Because consent is only valid if it is active, specific, and still aligned to the request being made. If an app can fetch accounts or transactions after consent has expired or beyond the user’s approved scope, the control has failed even if the original login was legitimate.
Why This Matters for Security Teams
Consent and scope checks are the enforcement layer that keeps open banking from turning a valid login into unlimited data access. The user may authenticate once, but every API call still has to prove that the consent remains active, the requested data is covered, and the action matches the approved purpose. That distinction is why current guidance treats consent as a living authorisation state, not a one-time onboarding event.
When those checks are weak, risk appears in places that look “authorized” on paper: stale tokens keep working after revocation, apps continue reading accounts after scope changes, and downstream services over-collect data because nobody reevaluated the request at runtime. That pattern is closely related to the NHI governance issues NHIM Group documents in Ultimate Guide to NHIs — Key Challenges and Risks, where standing credentials and weak lifecycle controls routinely outlive their intended use.
For security teams, the practical issue is trust drift. The request that was acceptable at 9:00 a.m. may be unacceptable at 9:05 a.m. if the user revoked consent, the consent artefact expired, or the app asks for a broader dataset than was originally approved. In practice, many security teams encounter overbroad data access only after customers dispute a transaction or a regulator asks how an app kept reading accounts after consent changed, rather than through intentional testing.
How It Works in Practice
Open banking implementations usually need three checks on every request: who is calling, what consent exists, and whether the request fits that consent. Identity alone is not enough. A valid OAuth token or client credential proves that a system is authenticated, but it does not automatically prove that the current request is still within user intent. That is why consent stores, scope validation, and token introspection or equivalent runtime checks matter.

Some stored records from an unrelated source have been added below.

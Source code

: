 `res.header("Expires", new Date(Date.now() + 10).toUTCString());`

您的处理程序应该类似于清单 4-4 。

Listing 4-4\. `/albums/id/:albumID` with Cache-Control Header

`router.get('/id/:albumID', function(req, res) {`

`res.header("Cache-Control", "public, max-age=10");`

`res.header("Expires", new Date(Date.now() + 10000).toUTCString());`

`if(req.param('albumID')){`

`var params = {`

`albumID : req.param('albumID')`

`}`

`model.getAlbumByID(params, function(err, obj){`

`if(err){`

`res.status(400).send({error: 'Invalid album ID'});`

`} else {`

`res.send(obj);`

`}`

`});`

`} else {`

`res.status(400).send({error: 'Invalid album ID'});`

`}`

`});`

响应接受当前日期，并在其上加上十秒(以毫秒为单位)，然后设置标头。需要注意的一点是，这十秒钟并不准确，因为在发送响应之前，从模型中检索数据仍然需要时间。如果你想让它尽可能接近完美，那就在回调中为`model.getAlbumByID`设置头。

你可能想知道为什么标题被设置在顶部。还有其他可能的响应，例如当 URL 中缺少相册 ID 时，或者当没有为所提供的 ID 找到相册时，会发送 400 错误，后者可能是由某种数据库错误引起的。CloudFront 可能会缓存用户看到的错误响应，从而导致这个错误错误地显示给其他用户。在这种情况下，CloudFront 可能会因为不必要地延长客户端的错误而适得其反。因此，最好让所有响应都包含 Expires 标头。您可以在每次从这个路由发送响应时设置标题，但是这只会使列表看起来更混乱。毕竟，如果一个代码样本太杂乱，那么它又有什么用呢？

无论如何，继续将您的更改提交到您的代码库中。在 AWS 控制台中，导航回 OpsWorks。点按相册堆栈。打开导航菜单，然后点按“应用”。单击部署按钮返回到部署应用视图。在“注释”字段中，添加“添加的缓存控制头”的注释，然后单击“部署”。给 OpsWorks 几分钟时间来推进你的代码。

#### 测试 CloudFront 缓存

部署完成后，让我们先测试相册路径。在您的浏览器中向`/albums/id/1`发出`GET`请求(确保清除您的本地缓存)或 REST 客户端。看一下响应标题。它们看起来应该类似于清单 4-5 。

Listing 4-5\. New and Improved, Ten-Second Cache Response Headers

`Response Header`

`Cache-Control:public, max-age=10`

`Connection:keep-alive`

Operationally, the pattern should look like this: a user grants a narrowly defined consent object, the bank or API gateway records scope, duration, and purpose, and each subsequent request is evaluated against that record before data is returned. If the scope is “read accounts” it should not silently expand to “read transactions”; if the consent expired yesterday, the call should fail even if the token still exists. This aligns with the broader authorisation discipline described in the OWASP Non-Human Identity Top 10, where standing access and weak revocation are recurring failure modes.
In mature implementations, teams also apply least privilege at the data-field level, not just the API level. That means restricting consent to specific accounts, specific actions, and specific time windows. It also means revocation must propagate quickly across every component that can honor the token, including aggregators and third-party processors. NHIM Group’s research on NHI control gaps shows why this matters: only a small minority of organisations have full visibility into service accounts, which makes downstream enforcement and revocation difficult.
- Validate consent status at request time, not only at login time.
- Bind tokens to exact scopes, accounts, and expiry windows.
- Revoke access centrally and propagate revocation to downstream services.
- Log consent creation, consent change, and consent-based access separately.
These controls tend to break down when consent is cached too long in distributed API gateways because revocation and scope reduction stop being enforced consistently.
Common Variations and Edge Cases
Tighter consent enforcement often increases integration overhead, requiring organisations to balance customer convenience against regulatory and fraud-reduction goals. That tradeoff becomes visible in ecosystems with multiple intermediaries, where one party manages consent, another issues the token, and a third serves the account data.
There is no universal standard for every open banking architecture yet. Some environments rely on consent receipts, others on token introspection, and some on event-driven revocation. Best practice is evolving toward runtime, context-aware checks that validate not only whether consent exists, but whether the request still matches the consented purpose and data class.
Edge cases matter. Joint accounts may require more complex entitlement logic. Delegated access for accountants or carers may need separate consent boundaries. Aggregation apps that refresh data in the background are especially risky if they continue polling after consent expiry. The safest approach is to treat consent as per-request authorisation, not as a permanent account relationship.
That is the same operational discipline reflected in Ultimate Guide to NHIs — Key Challenges and Risks: access that outlives its approved purpose becomes a security problem even when it started legitimately. In open banking, the failure is usually not the initial grant. It is the missed revocation, the broader-than-intended scope, or the hidden replay of old permissions across services.
Standards & Framework Alignment
This section maps relevant standards and security frameworks to the operational risks and controls described in this guidance.
OWASP Non-Human Identity Top 10 address the attack and risk surface, while NIST CSF 2.0 and NIST AI RMF set the governance and control requirements practitioners need to meet.
| Framework | Control / Reference | Relevance |
|---|---|---|
| OWASP Non-Human Identity Top 10 | NHI-03 | Consent expiry and revocation mirror the risk of long-lived non-human credentials. |
| NIST CSF 2.0 | PR.AC-4 | Scope checks are a least-privilege access control requirement. |
| NIST AI RMF | AI RMF supports governance and accountability for dynamic authorization decisions. |
Document consent rules, ownership, and revocation handling as governed policy, not ad hoc logic.